With underpowered local enforcement bodies, a welfare state that subsidizes criminality, and a political class wary of addressing the effects of decades of unwanted immigration, these towns have become a petri dish for the development of a seedy and grisly underbelly to the country. Largely hidden from view, it is where some of Britain’s poorest and most lost people interact with slum landlords and immigrant gangs, far away from the authorities and polite society.

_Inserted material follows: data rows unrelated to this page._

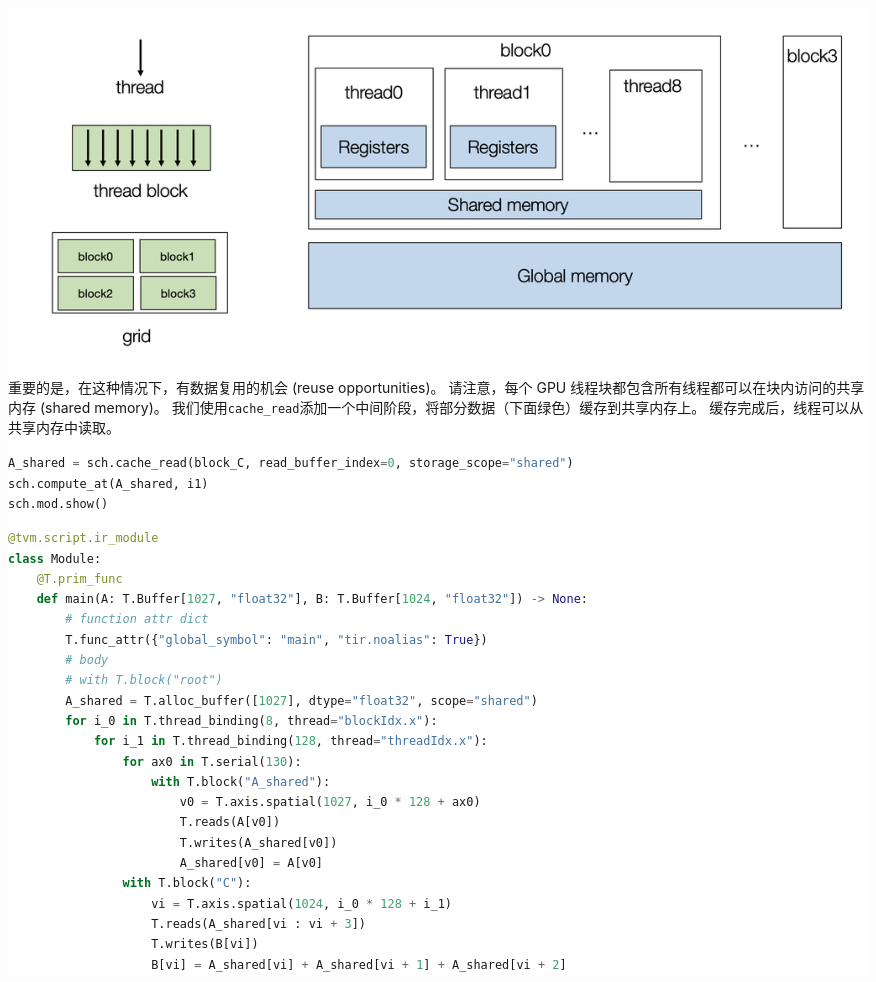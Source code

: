 ![../_images/gpu_stream_processors.png](../images/gpu_stream_processors.png)

重要的是，在这种情况下，有数据复用的机会 (reuse opportunities)。 请注意，每个 GPU 线程块都包含所有线程都可以在块内访问的共享内存 (shared memory)。 我们使用`cache_read`添加一个中间阶段，将部分数据（下面绿色）缓存到共享内存上。 缓存完成后，线程可以从共享内存中读取。

```python
A_shared = sch.cache_read(block_C, read_buffer_index=0, storage_scope="shared")
sch.compute_at(A_shared, i1)
sch.mod.show()
```

```python
@tvm.script.ir_module
class Module:
    @T.prim_func
    def main(A: T.Buffer[1027, "float32"], B: T.Buffer[1024, "float32"]) -> None:
        # function attr dict
        T.func_attr({"global_symbol": "main", "tir.noalias": True})
        # body
        # with T.block("root")
        A_shared = T.alloc_buffer([1027], dtype="float32", scope="shared")
        for i_0 in T.thread_binding(8, thread="blockIdx.x"):
            for i_1 in T.thread_binding(128, thread="threadIdx.x"):
                for ax0 in T.serial(130):
                    with T.block("A_shared"):
                        v0 = T.axis.spatial(1027, i_0 * 128 + ax0)
                        T.reads(A[v0])
                        T.writes(A_shared[v0])
                        A_shared[v0] = A[v0]
                with T.block("C"):
                    vi = T.axis.spatial(1024, i_0 * 128 + i_1)
                    T.reads(A_shared[vi : vi + 3])
                    T.writes(B[vi])
                    B[vi] = A_shared[vi] + A_shared[vi + 1] + A_shared[vi + 2]
```
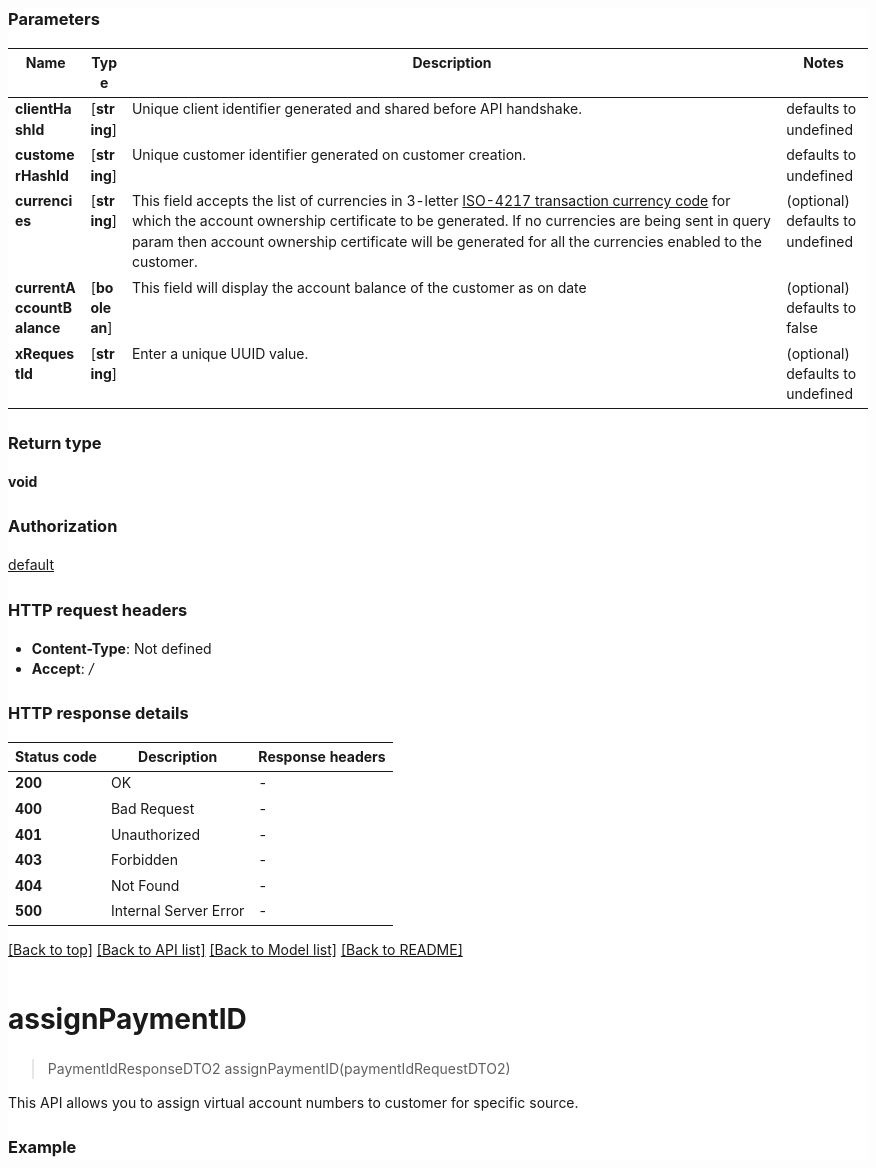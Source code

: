 
### Parameters

Name | Type | Description  | Notes
------------- | ------------- | ------------- | -------------
 **clientHashId** | [**string**] | Unique client identifier generated and shared before API handshake. | defaults to undefined
 **customerHashId** | [**string**] | Unique customer identifier generated on customer creation. | defaults to undefined
 **currencies** | [**string**] | This field accepts the list of currencies in 3-letter [ISO-4217 transaction currency code](https://docs.nium.com/apis/docs/currency-and-country-codes) for which the account ownership certificate to be generated. If no currencies are being sent in query param then account ownership certificate will be generated for all the currencies enabled to the customer. | (optional) defaults to undefined
 **currentAccountBalance** | [**boolean**] | This field will display the account balance of the customer as on date | (optional) defaults to false
 **xRequestId** | [**string**] | Enter a unique UUID value. | (optional) defaults to undefined


### Return type

**void**

### Authorization

[default](README.md#default)

### HTTP request headers

 - **Content-Type**: Not defined
 - **Accept**: */*


### HTTP response details
| Status code | Description | Response headers |
|-------------|-------------|------------------|
**200** | OK |  -  |
**400** | Bad Request |  -  |
**401** | Unauthorized |  -  |
**403** | Forbidden |  -  |
**404** | Not Found |  -  |
**500** | Internal Server Error |  -  |

[[Back to top]](#) [[Back to API list]](README.md#documentation-for-api-endpoints) [[Back to Model list]](README.md#documentation-for-models) [[Back to README]](README.md)

# **assignPaymentID**
> PaymentIdResponseDTO2 assignPaymentID(paymentIdRequestDTO2)

This API allows you to assign virtual account numbers to customer for specific source.

### Example

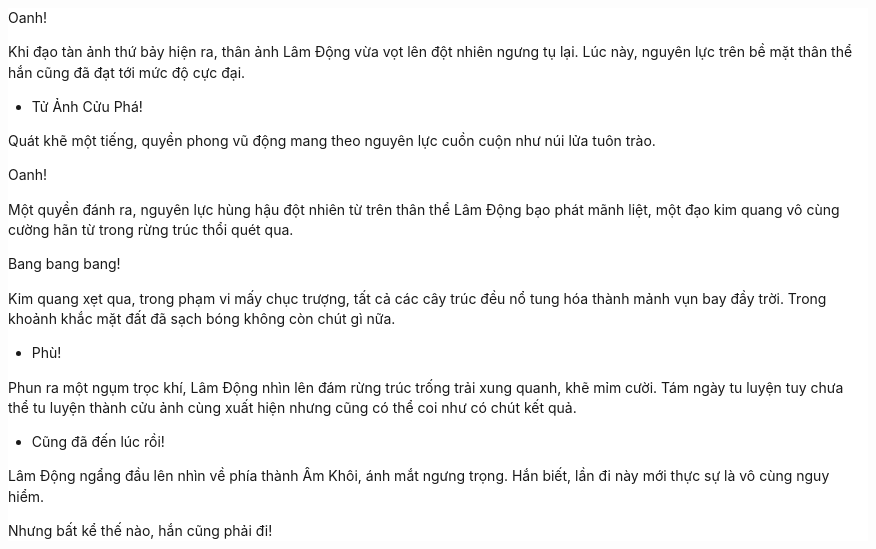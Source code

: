 Oanh!

Khi đạo tàn ảnh thứ bảy hiện ra, thân ảnh Lâm Động vừa vọt lên đột nhiên ngưng tụ lại. Lúc này, nguyên lực trên bề mặt thân thể hắn cũng đã đạt tới mức độ cực đại.

- Tử Ảnh Cửu Phá!

Quát khẽ một tiếng, quyền phong vũ động mang theo nguyên lực cuồn cuộn như núi lửa tuôn trào.

Oanh!

Một quyền đánh ra, nguyên lực hùng hậu đột nhiên từ trên thân thể Lâm Động bạo phát mãnh liệt, một đạo kim quang vô cùng cường hãn từ trong rừng trúc thổi quét qua.

Bang bang bang!

Kim quang xẹt qua, trong phạm vi mấy chục trượng, tất cả các cây trúc đều nổ tung hóa thành mảnh vụn bay đầy trời. Trong khoảnh khắc mặt đất đã sạch bóng không còn chút gì nữa.

- Phù!

Phun ra một ngụm trọc khí, Lâm Động nhìn lên đám rừng trúc trống trải xung quanh, khẽ mỉm cười. Tám ngày tu luyện tuy chưa thể tu luyện thành cửu ảnh cùng xuất hiện nhưng cũng có thể coi như có chút kết quả.

- Cũng đã đến lúc rồi!

Lâm Động ngẩng đầu lên nhìn về phía thành Âm Khôi, ánh mắt ngưng trọng. Hắn biết, lần đi này mới thực sự là vô cùng nguy hiểm.

Nhưng bất kể thế nào, hắn cũng phải đi!




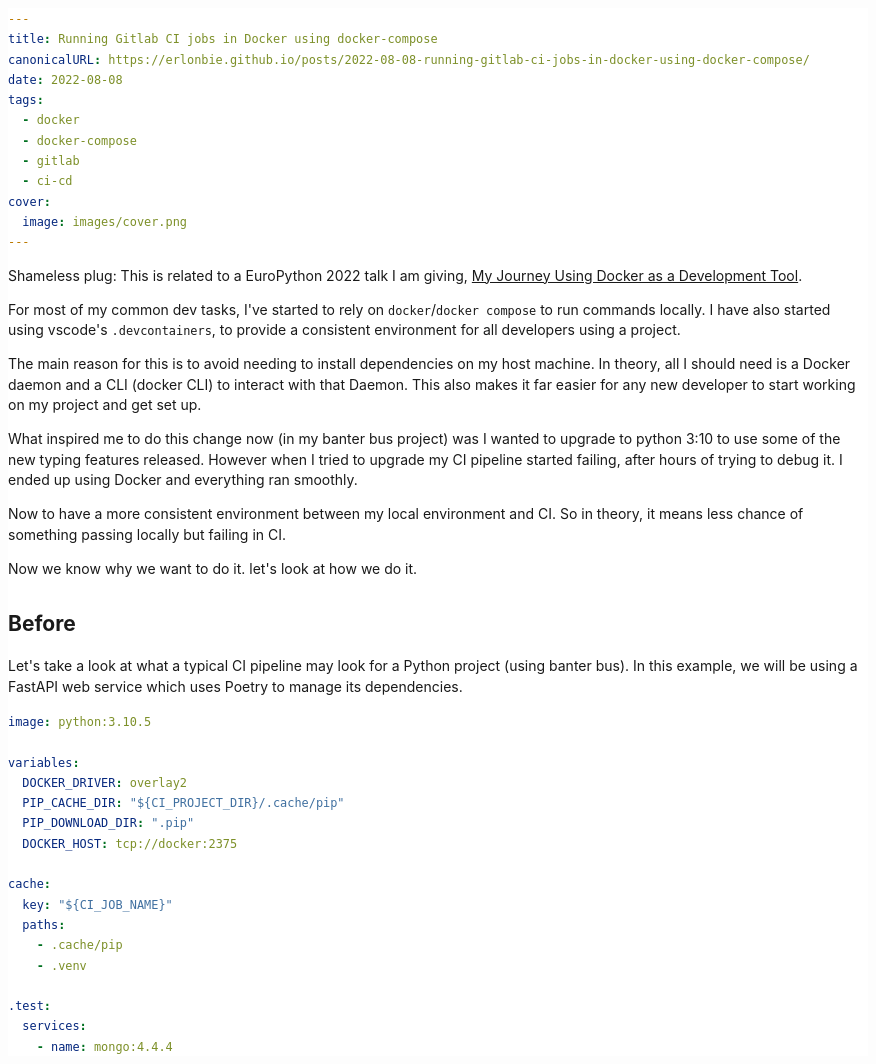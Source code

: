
 ```yaml
---
title: Running Gitlab CI jobs in Docker using docker-compose
canonicalURL: https://erlonbie.github.io/posts/2022-08-08-running-gitlab-ci-jobs-in-docker-using-docker-compose/
date: 2022-08-08
tags:
  - docker
  - docker-compose
  - gitlab
  - ci-cd
cover:
  image: images/cover.png
---
```

Shameless plug: This is related to a EuroPython 2022 talk I am giving, [My Journey Using Docker as a Development Tool](/talks/my-journey-using-docker-as-a-developer-tool). 

For most of my common dev tasks, I've started to rely on `docker`/`docker compose` to run commands locally. I have also
started using vscode's `.devcontainers`, to provide a consistent environment for all developers using a project.

The main reason for this is to avoid needing to install dependencies on my host machine. In theory, all I
should need is a Docker daemon and a CLI (docker CLI) to interact with that Daemon. This also makes it
far easier for any new developer to start working on my project and get set up.

What inspired me to do this change now (in my banter bus project) was I wanted to upgrade to
python 3:10 to use some of the new typing features released. However when I tried to upgrade my CI pipeline
started failing, after hours of trying to debug it. I ended up using Docker and everything ran smoothly.

Now to have a more consistent environment between my local environment and CI. So in theory, it means
less chance of something passing locally but failing in CI.

Now we know why we want to do it. let's look at how we do it.


## Before

Let's take a look at what a typical CI pipeline may look for a Python project (using banter bus).
In this example, we will be using a FastAPI web service which uses Poetry to manage its dependencies.


```yml
image: python:3.10.5

variables:
  DOCKER_DRIVER: overlay2
  PIP_CACHE_DIR: "${CI_PROJECT_DIR}/.cache/pip"
  PIP_DOWNLOAD_DIR: ".pip"
  DOCKER_HOST: tcp://docker:2375

cache:
  key: "${CI_JOB_NAME}"
  paths:
    - .cache/pip
    - .venv

.test:
  services:
    - name: mongo:4.4.4
```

But as mentioned earlier, something is starting to crack. While the picture is bleak, what were once the subject of posts on Reddit and X are now the focus of national crime investigations. Politicians across the political spectrum seem to have realised that public anger cannot be put back in its box. The rapid hardening of the public consensus on immigration, in particular, is testament to this. It is as if a new permission structure has been created, opening up a much broader and more radical range of solutions.
Despite the Labour Party’s likely leftward tilt following Prime Minister Keir Starmer’s leadership woes this spring, his potential challenger, Andy Burnham, has been at pains to say he supports policies which would significantly curtail welfare access to migrants and make it easier to deport even legal immigrants in Britain. Britain’s problems will not be solved overnight, nor will the country’s faded high streets burst into bloom tomorrow, but if things which were only sayable on corners of social media are driving policy and law enforcement two or three later, then maybe the light at the end of the tunnel is closer than we think.